Audrie’s Law – Stricter Laws for Cyberbulling
After the devastating suicide of Audrie Pott in September 2012, a week after she drank too much vodka-laced Gatorade at a house party, passed out and woke up to find crude messages scribbled on her half naked body. Facebook messages she sent out looking for answers the next week suggested she knew photos had been taken and “the whole school knows.” Three teens boys were brought to juvenile court and received, what some would consider, minimal punishment after being found guilty of photographing and sexually assaulting 15-year-old classmate Audrie Pott.
Public outrage in response to the minimal punishment for these three juveniles has led to the creation of a new bill, presented to the California State Senate by Sen. Jim Beall, and supported by Audrie’s mother and Santa Clara County District Attorney Jeff Rosen.

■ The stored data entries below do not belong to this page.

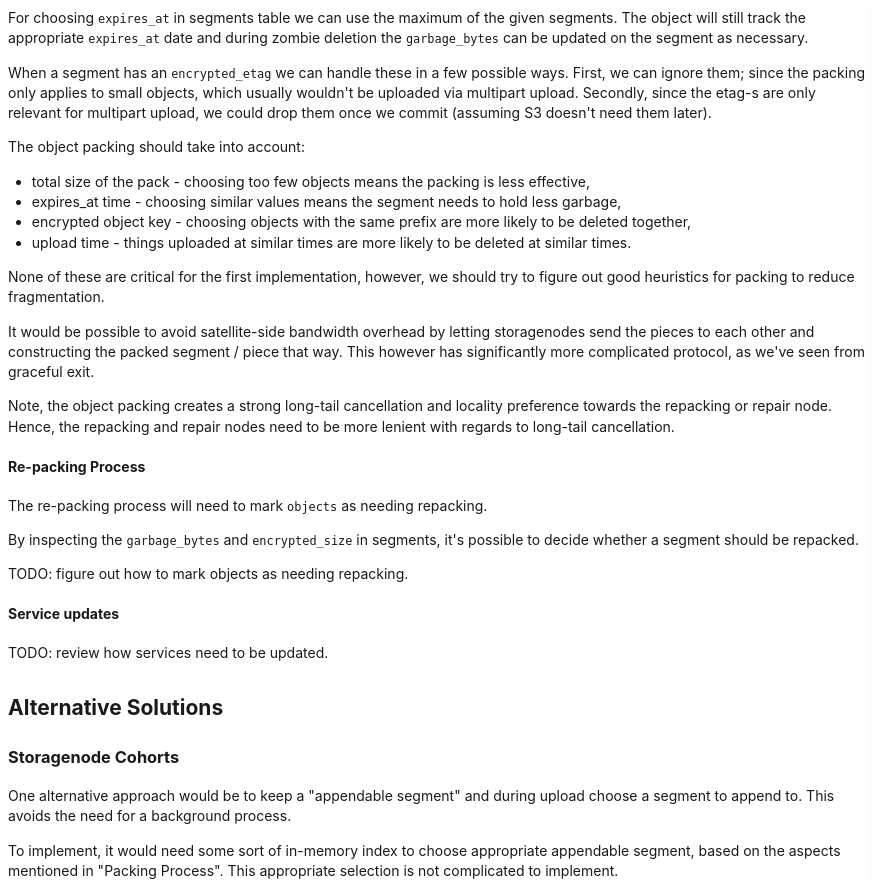 For choosing `expires_at` in segments table we can use the maximum of the given
segments. The object will still track the appropriate `expires_at` date and
during zombie deletion the `garbage_bytes` can be updated on the segment as
necessary.

When a segment has an `encrypted_etag` we can handle these in a few possible
ways. First, we can ignore them; since the packing only applies to small
objects, which usually wouldn't be uploaded via multipart upload. Secondly,
since the etag-s are only relevant for multipart upload, we could drop them
once we commit (assuming S3 doesn't need them later).

The object packing should take into account:

- total size of the pack - choosing too few objects means the packing
  is less effective,
- expires_at time - choosing similar values means the segment needs to
  hold less garbage,
- encrypted object key - choosing objects with the same prefix are more
  likely to be deleted together,
- upload time - things uploaded at similar times are more likely to
  be deleted at similar times.

None of these are critical for the first implementation, however, we
should try to figure out good heuristics for packing to reduce fragmentation.

It would be possible to avoid satellite-side bandwidth overhead by letting
storagenodes send the pieces to each other and constructing the packed
segment / piece that way. This however has significantly more complicated
protocol, as we've seen from graceful exit.

Note, the object packing creates a strong long-tail cancellation and locality
preference towards the repacking or repair node. Hence, the repacking and repair
nodes need to be more lenient with regards to long-tail cancellation.

#### Re-packing Process

The re-packing process will need to mark `objects` as needing repacking.

By inspecting the `garbage_bytes` and `encrypted_size` in segments, it's
possible to decide whether a segment should be repacked.

TODO: figure out how to mark objects as needing repacking.

#### Service updates

TODO: review how services need to be updated.

## Alternative Solutions

### Storagenode Cohorts

One alternative approach would be to keep a "appendable segment" and during
upload choose a segment to append to. This avoids the need for a background process.

To implement, it would need some sort of in-memory index to choose appropriate
appendable segment, based on the aspects mentioned in "Packing Process". This
appropriate selection is not complicated to implement.
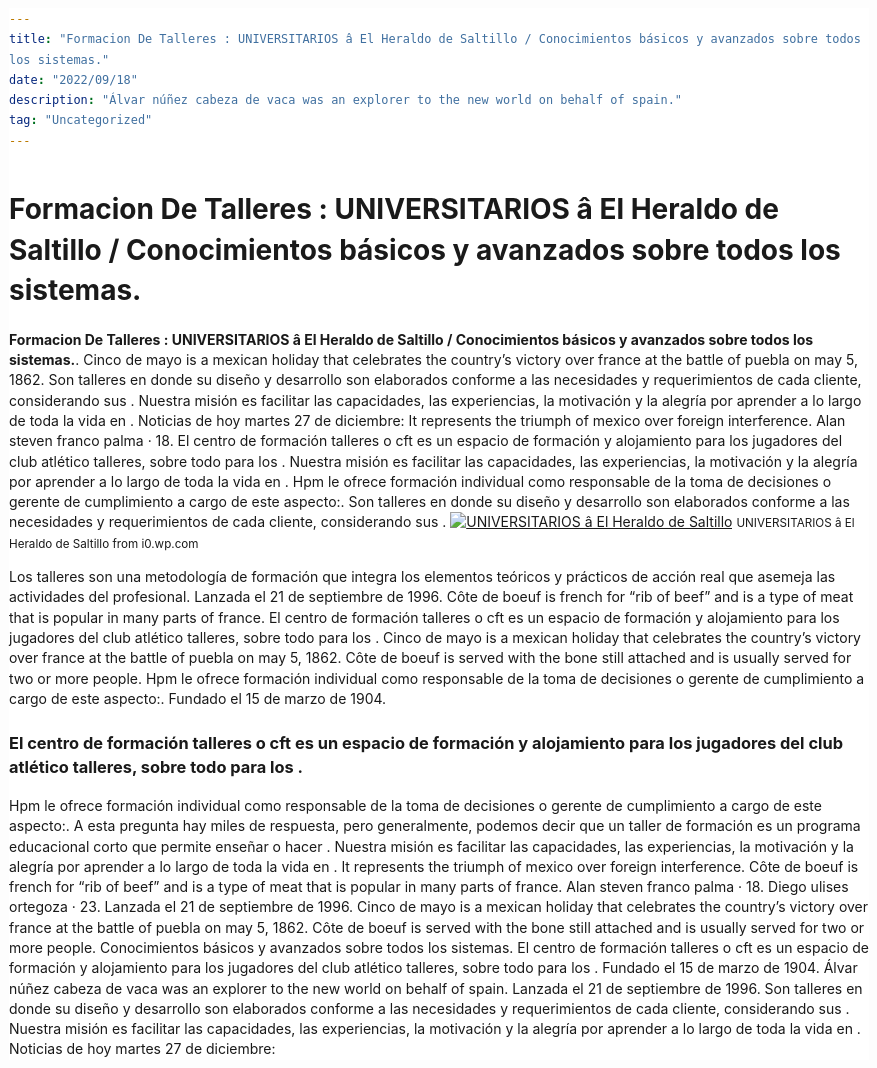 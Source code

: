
 ```yaml
---
title: "Formacion De Talleres : UNIVERSITARIOS â El Heraldo de Saltillo / Conocimientos básicos y avanzados sobre todos los sistemas."
date: "2022/09/18"
description: "Álvar núñez cabeza de vaca was an explorer to the new world on behalf of spain."
tag: "Uncategorized"
---
```


# Formacion De Talleres : UNIVERSITARIOS â El Heraldo de Saltillo / Conocimientos básicos y avanzados sobre todos los sistemas.
**Formacion De Talleres : UNIVERSITARIOS â El Heraldo de Saltillo / Conocimientos básicos y avanzados sobre todos los sistemas.**. Cinco de mayo is a mexican holiday that celebrates the country’s victory over france at the battle of puebla on may 5, 1862. Son talleres en donde su diseño y desarrollo son elaborados conforme a las necesidades y requerimientos de cada cliente, considerando sus . Nuestra misión es facilitar las capacidades, las experiencias, la motivación y la alegría por aprender a lo largo de toda la vida en . Noticias de hoy martes 27 de diciembre: It represents the triumph of mexico over foreign interference.
Alan steven franco palma · 18. El centro de formación talleres o cft es un espacio de formación y alojamiento para los jugadores del club atlético talleres, sobre todo para los . Nuestra misión es facilitar las capacidades, las experiencias, la motivación y la alegría por aprender a lo largo de toda la vida en . Hpm le ofrece formación individual como responsable de la toma de decisiones o gerente de cumplimiento a cargo de este aspecto:. Son talleres en donde su diseño y desarrollo son elaborados conforme a las necesidades y requerimientos de cada cliente, considerando sus .
[![UNIVERSITARIOS â El Heraldo de Saltillo](https://i0.wp.com/www.elheraldodesaltillo.mx/wp-content/uploads/2020/07/universitarios-2048x1156.jpg "UNIVERSITARIOS â El Heraldo de Saltillo")](https://i0.wp.com/www.elheraldodesaltillo.mx/wp-content/uploads/2020/07/universitarios-2048x1156.jpg)
<small>UNIVERSITARIOS â El Heraldo de Saltillo from i0.wp.com</small>

Los talleres son una metodología de formación que integra los elementos teóricos y prácticos de acción real que asemeja las actividades del profesional. Lanzada el 21 de septiembre de 1996. Côte de boeuf is french for “rib of beef” and is a type of meat that is popular in many parts of france. El centro de formación talleres o cft es un espacio de formación y alojamiento para los jugadores del club atlético talleres, sobre todo para los . Cinco de mayo is a mexican holiday that celebrates the country’s victory over france at the battle of puebla on may 5, 1862. Côte de boeuf is served with the bone still attached and is usually served for two or more people. Hpm le ofrece formación individual como responsable de la toma de decisiones o gerente de cumplimiento a cargo de este aspecto:. Fundado el 15 de marzo de 1904.

### El centro de formación talleres o cft es un espacio de formación y alojamiento para los jugadores del club atlético talleres, sobre todo para los .
Hpm le ofrece formación individual como responsable de la toma de decisiones o gerente de cumplimiento a cargo de este aspecto:. A esta pregunta hay miles de respuesta, pero generalmente, podemos decir que un taller de formación es un programa educacional corto que permite enseñar o hacer . Nuestra misión es facilitar las capacidades, las experiencias, la motivación y la alegría por aprender a lo largo de toda la vida en . It represents the triumph of mexico over foreign interference. Côte de boeuf is french for “rib of beef” and is a type of meat that is popular in many parts of france. Alan steven franco palma · 18. Diego ulises ortegoza · 23. Lanzada el 21 de septiembre de 1996. Cinco de mayo is a mexican holiday that celebrates the country’s victory over france at the battle of puebla on may 5, 1862. Côte de boeuf is served with the bone still attached and is usually served for two or more people. Conocimientos básicos y avanzados sobre todos los sistemas. El centro de formación talleres o cft es un espacio de formación y alojamiento para los jugadores del club atlético talleres, sobre todo para los . Fundado el 15 de marzo de 1904.
Álvar núñez cabeza de vaca was an explorer to the new world on behalf of spain. Lanzada el 21 de septiembre de 1996. Son talleres en donde su diseño y desarrollo son elaborados conforme a las necesidades y requerimientos de cada cliente, considerando sus . Nuestra misión es facilitar las capacidades, las experiencias, la motivación y la alegría por aprender a lo largo de toda la vida en . Noticias de hoy martes 27 de diciembre: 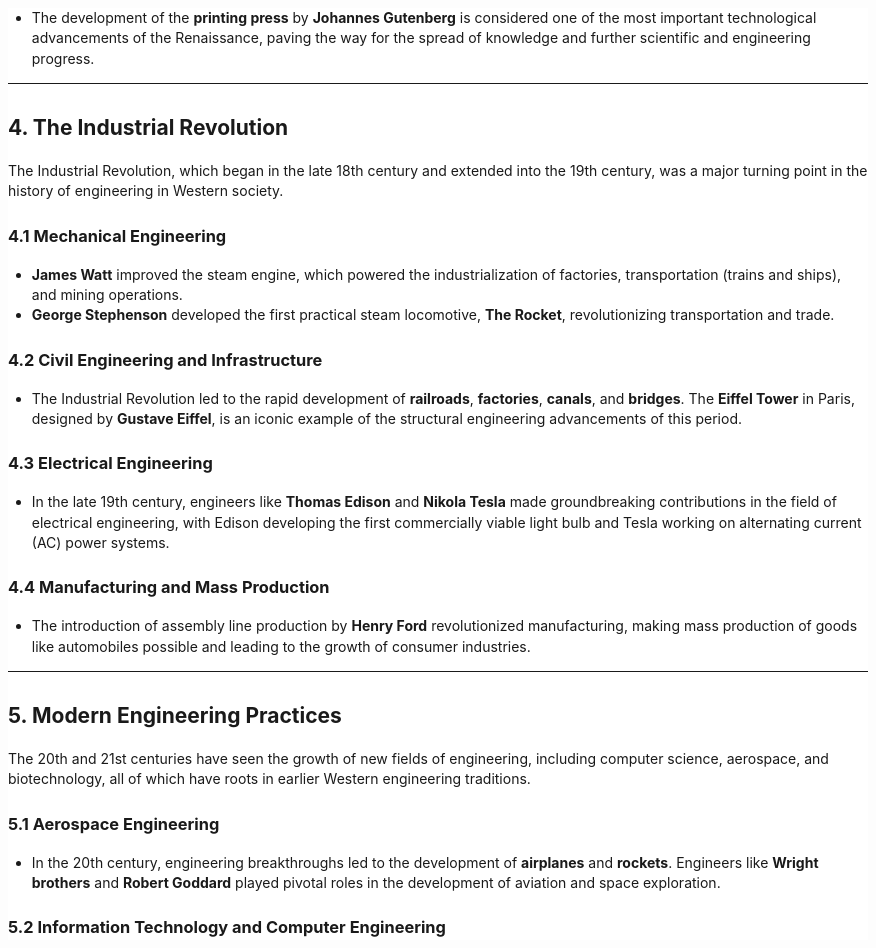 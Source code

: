- The development of the **printing press** by **Johannes Gutenberg** is considered one of the most important technological advancements of the Renaissance, paving the way for the spread of knowledge and further scientific and engineering progress.

---

## 4. **The Industrial Revolution**

The Industrial Revolution, which began in the late 18th century and extended into the 19th century, was a major turning point in the history of engineering in Western society.

### 4.1 **Mechanical Engineering**

- **James Watt** improved the steam engine, which powered the industrialization of factories, transportation (trains and ships), and mining operations.
- **George Stephenson** developed the first practical steam locomotive, **The Rocket**, revolutionizing transportation and trade.

### 4.2 **Civil Engineering and Infrastructure**

- The Industrial Revolution led to the rapid development of **railroads**, **factories**, **canals**, and **bridges**. The **Eiffel Tower** in Paris, designed by **Gustave Eiffel**, is an iconic example of the structural engineering advancements of this period.

### 4.3 **Electrical Engineering**

- In the late 19th century, engineers like **Thomas Edison** and **Nikola Tesla** made groundbreaking contributions in the field of electrical engineering, with Edison developing the first commercially viable light bulb and Tesla working on alternating current (AC) power systems.

### 4.4 **Manufacturing and Mass Production**

- The introduction of assembly line production by **Henry Ford** revolutionized manufacturing, making mass production of goods like automobiles possible and leading to the growth of consumer industries.

---

## 5. **Modern Engineering Practices**

The 20th and 21st centuries have seen the growth of new fields of engineering, including computer science, aerospace, and biotechnology, all of which have roots in earlier Western engineering traditions.

### 5.1 **Aerospace Engineering**

- In the 20th century, engineering breakthroughs led to the development of **airplanes** and **rockets**. Engineers like **Wright brothers** and **Robert Goddard** played pivotal roles in the development of aviation and space exploration.

### 5.2 **Information Technology and Computer Engineering**
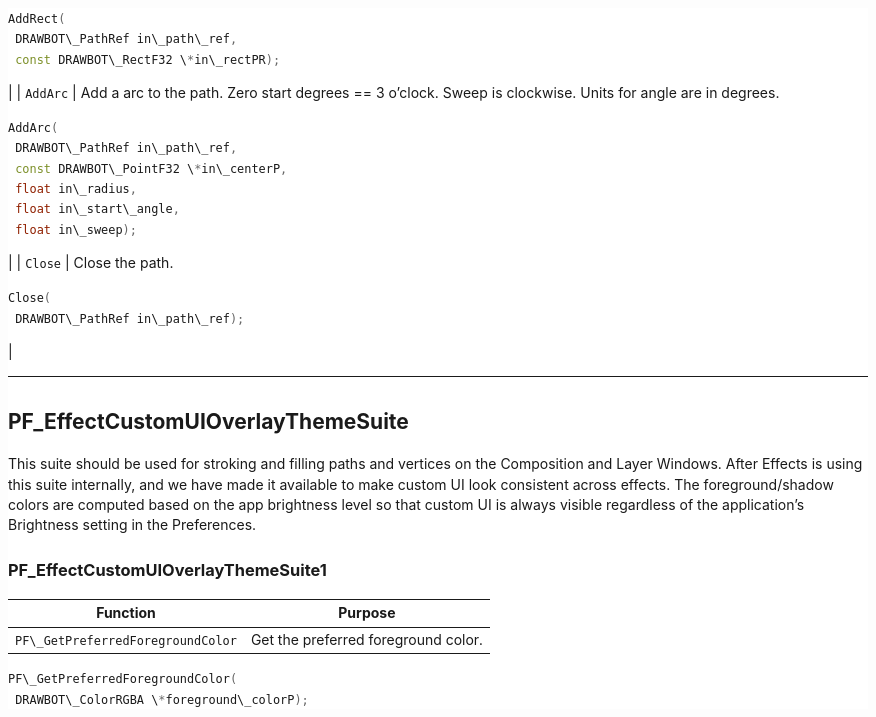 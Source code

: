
 ```cpp
AddRect(
 DRAWBOT\_PathRef in\_path\_ref,
 const DRAWBOT\_RectF32 \*in\_rectPR);

```

|
| `AddArc` | Add a arc to the path. Zero start degrees == 3 o’clock.
Sweep is clockwise. Units for angle are in degrees.

```cpp
AddArc(
 DRAWBOT\_PathRef in\_path\_ref,
 const DRAWBOT\_PointF32 \*in\_centerP,
 float in\_radius,
 float in\_start\_angle,
 float in\_sweep);

```

|
| `Close` | Close the path.

```cpp
Close(
 DRAWBOT\_PathRef in\_path\_ref);

```

|

---

## PF_EffectCustomUIOverlayThemeSuite

This suite should be used for stroking and filling paths and vertices on the Composition and Layer Windows. After Effects is using this suite internally, and we have made it available to make custom UI look consistent across effects. The foreground/shadow colors are computed based on the app brightness level so that custom UI is always visible regardless of the application’s Brightness setting in the Preferences.

### PF_EffectCustomUIOverlayThemeSuite1

| **Function**                  | **Purpose**                   |
| ----------------------------------- | ----------------------------------- |
| `PF\_GetPreferredForegroundColor` | Get the preferred foreground color. |

```cpp
PF\_GetPreferredForegroundColor(
 DRAWBOT\_ColorRGBA \*foreground\_colorP);

```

Audrie’s Law or Senate Bill 838 would also make cyberbullying a crime — a felony in some cases — when photos or electronic messages are used to embarrass, harass or intimidate others. The law, if passed, would improve four areas of existing California law: 1) Sexual assaults involving any kind of penetration would become a felony in both juvenile and adult cases. 2) Sharing photos of an assault online would become a felony, updating the law to make it more relevant to the digital age. 3) Blacked-out victims would receive equal treatment under sexual assault laws. 4) Judges would have the option of publicly disclosing the name of a minor charged with sexual assault and listing juveniles as sex offenders under Megan’s Law. The bill specifically aims to exact stricter punishments on juveniles found guilty of sexual assault, who often end up with sentences that many believe are too lax given the severity of their crimes.